One of us, old Lou, who had been a WWll veteran (tail gunner in Lancasters) could shoot the head off a tree-perched sharptail at about 100yds with a peepsight on a .303 Lee Enfield. I was just thinking about him yesterday, November 11th. He died a few years ago. Me and my buddy were a hell of a lot younger than Lou, who had no family and had steel plates in his skull from the war. He liked to hunt and fish with us twenty-something youngsters. In retrospect I think he was pretty lonesome and also pretty PTSD, something we didn't know much about back then.
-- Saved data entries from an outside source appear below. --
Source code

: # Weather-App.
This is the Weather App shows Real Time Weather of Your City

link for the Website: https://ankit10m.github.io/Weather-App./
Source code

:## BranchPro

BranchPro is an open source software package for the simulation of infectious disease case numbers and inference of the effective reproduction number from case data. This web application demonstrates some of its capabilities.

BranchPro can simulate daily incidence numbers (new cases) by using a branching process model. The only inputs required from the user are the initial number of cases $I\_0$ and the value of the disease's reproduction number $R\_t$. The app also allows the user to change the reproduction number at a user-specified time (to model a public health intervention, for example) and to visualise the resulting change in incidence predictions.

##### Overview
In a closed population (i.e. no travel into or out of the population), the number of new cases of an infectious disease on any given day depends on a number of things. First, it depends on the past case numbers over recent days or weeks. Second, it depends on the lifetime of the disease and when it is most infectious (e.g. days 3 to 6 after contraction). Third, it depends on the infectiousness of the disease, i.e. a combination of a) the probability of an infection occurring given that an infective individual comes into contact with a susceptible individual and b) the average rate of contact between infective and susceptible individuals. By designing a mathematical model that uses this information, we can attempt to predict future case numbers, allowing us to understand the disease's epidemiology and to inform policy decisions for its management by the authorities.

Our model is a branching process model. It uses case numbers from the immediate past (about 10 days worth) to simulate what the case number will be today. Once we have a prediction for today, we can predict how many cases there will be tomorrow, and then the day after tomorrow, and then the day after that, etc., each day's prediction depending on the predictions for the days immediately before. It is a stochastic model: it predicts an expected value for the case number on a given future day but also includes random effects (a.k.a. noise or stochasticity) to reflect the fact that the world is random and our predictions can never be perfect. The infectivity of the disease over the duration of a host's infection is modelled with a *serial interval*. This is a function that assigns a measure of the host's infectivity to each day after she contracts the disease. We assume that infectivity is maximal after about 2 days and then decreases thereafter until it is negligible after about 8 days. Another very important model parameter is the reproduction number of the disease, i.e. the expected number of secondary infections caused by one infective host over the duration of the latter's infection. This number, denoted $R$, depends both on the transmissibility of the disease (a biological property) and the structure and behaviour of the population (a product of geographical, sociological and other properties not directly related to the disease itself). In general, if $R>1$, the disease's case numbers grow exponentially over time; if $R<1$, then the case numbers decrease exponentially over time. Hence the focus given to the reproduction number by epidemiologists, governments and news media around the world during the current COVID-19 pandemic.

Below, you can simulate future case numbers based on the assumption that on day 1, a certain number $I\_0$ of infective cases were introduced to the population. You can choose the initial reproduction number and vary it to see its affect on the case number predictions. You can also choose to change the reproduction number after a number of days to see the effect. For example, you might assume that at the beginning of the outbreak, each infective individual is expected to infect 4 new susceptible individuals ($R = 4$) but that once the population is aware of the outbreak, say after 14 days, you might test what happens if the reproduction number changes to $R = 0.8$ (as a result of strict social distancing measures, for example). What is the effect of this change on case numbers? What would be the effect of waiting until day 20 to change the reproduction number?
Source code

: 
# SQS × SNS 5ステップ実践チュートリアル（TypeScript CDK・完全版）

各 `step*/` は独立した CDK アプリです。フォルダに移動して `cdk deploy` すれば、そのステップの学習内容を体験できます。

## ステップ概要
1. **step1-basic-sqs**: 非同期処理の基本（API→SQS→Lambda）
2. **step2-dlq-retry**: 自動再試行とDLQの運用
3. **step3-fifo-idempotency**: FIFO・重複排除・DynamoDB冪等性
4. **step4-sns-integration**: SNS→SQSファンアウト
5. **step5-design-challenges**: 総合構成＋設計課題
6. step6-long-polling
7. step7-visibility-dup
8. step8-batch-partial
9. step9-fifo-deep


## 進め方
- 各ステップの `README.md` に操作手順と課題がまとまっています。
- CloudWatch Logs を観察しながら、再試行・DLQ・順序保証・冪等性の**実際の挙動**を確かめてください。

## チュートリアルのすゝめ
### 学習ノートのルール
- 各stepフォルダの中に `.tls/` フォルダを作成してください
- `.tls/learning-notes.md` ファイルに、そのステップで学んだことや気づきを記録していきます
Anyway, germaine to this thread, old Lou shot a really big 5x5 with that old .303 of his and of course we had to figure out how to get the buck back home to Winnipeg in the little bitty convertible with three pretty big guys and only four small seats.

Well, I guess you can see this coming from way off. After the buck was good and stiff we sat him up in the back seat of "The Lemon" with the convertible top down and enormous rack rampant to the air and the public view on the Trans-Canada. I was sitting beside the buck and started to notice the double-takes from passing motorists. I asked the guys in the front (old Lou was driving) if they could imagine what this looked like to passing motorists. After a long pause I could see old Lou's shoulders start to shake and then he started to guffaw out loud. We laughed all the way home and for years afterward.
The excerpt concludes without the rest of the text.